Certo dia, por ocasião do último cerco de Jerusalém enquanto repetia seus habituais brados acrescentou: “desgraça para mim também!” Neste instante cai morto atingido por uma pedra arremessada por uma máquina de guerra dos romanos. Curiosamente, este homem levava o mesmo nome de nosso Divino Redentor: chamava-se Jesus. (3)

Cinqüenta anos após a tomada de Jerusalém, aparece um aventureiro judeu ladrão e celerado, Barcochébas, cujo nome significa “filho da estrela”, dizendo-se a estrela de Jacob (cf. Nm 24, 17) e unicamente por seu nome se apresenta como o verdadeiro Messias (4). Encontra logo uma multidão de crédulos que o seguem, desencadeando assim nova sedição. Uma vez mais os romanos intervêm, sufocam a rebelião e Adriano, depois de executar horrível matança, os deporta para sempre da Judéia. Aliás o levante de Barcochébas não foi o único. Numerosos foram os falsos messias que nesse período se apresentaram, entretanto o que mais impressiona é a facilidade com que conseguiam crédulos adeptos.

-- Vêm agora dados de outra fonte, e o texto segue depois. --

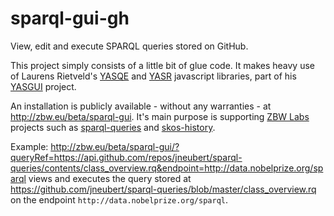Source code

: sparql-gui-gh
=============

View, edit and execute SPARQL queries stored on GitHub.

This project simply consists of a little bit of glue code. It makes heavy use
of Laurens Rietveld's [YASQE](http://yasqe.yasgui.org/) and
[YASR](http://yasr.yasgui.org/) javascript libraries, part of his
[YASGUI](http://yasgui.org) project.

An installation is publicly available - without any warranties - at
http://zbw.eu/beta/sparql-gui. It's main purpose is supporting [ZBW
Labs](http://zbw.eu/labs) projects such as
[sparql-queries](../../../sparql-queries) and
[skos-history](../../../skos-history).

Example:
http://zbw.eu/beta/sparql-gui/?queryRef=https://api.github.com/repos/jneubert/sparql-queries/contents/class_overview.rq&endpoint=http://data.nobelprize.org/sparql
views and executes the query stored at
https://github.com/jneubert/sparql-queries/blob/master/class_overview.rq on the
endpoint `http://data.nobelprize.org/sparql`.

Premidos por todas essas catástrofes, e submetidos a diáspora (dispersão) os judeus, representados por rabinos fariseus, se reúnem num sínodo, na cidade de Jâmnia (5), por volta do ano 90dC, onde definiram posições relacionadas à versão hebraica das Sagradas Escrituras, e à disciplina judaica. Alguns anos depois, no início do segundo século, esses mesmos rabinos fariseus vinham a fechar seu cânon das Escrituras, resultando, mais tarde, no chamado Texto Massorético, ou a Bíblia hebraica como hoje se conhece. Naquela época, entretanto, a Igreja já se tinha desligado definitivamente das estruturas do judaismo onde tinha nascido, e se desenvolvia em suas próprias bases institucionais e com sua vida própria, movidas ambas pelo Divino Espírito Santo. Deixava assim seu “ninho” para voar livre, nos horizontes da História da Salvação.

Chegamos assim ao fim do primeiro século e início do segundo, com o que se  encerra o chamado período apostólico — que conhecera a Cristo Nosso Senhor e no qual vivera e atuara os apóstolos e as testemunhas oculares da vida e dos ensinamentos de Jesus —  e se abre o período denominado subapostólico. Abre-se também a era dos Padres da Igreja, e apologetas, como veremos mais adiante.

Bibliografia

(1) Flavio Josefo, “História dos Hebreus”, II, Liv. VI, cap. XXXI, 476, Edit. Da Américas São Paulo, 1963. (2) cf. Mt 1-2; (3) Flavio Josefo op. cit. Liv. V, cap. XXXVI, 429. (4) cf. Eusébio de Cesaréia, História Eclesiástica, IV, 6,8; (5) Antiga cidade filistéia na costa mediterrânea a 20 km ao sul de Jafa. Nela se instalou uma escola rabínica célebre, depois de 70 dC foi sede do Sinédrio, e centro espiritual do judaismo até 135dC.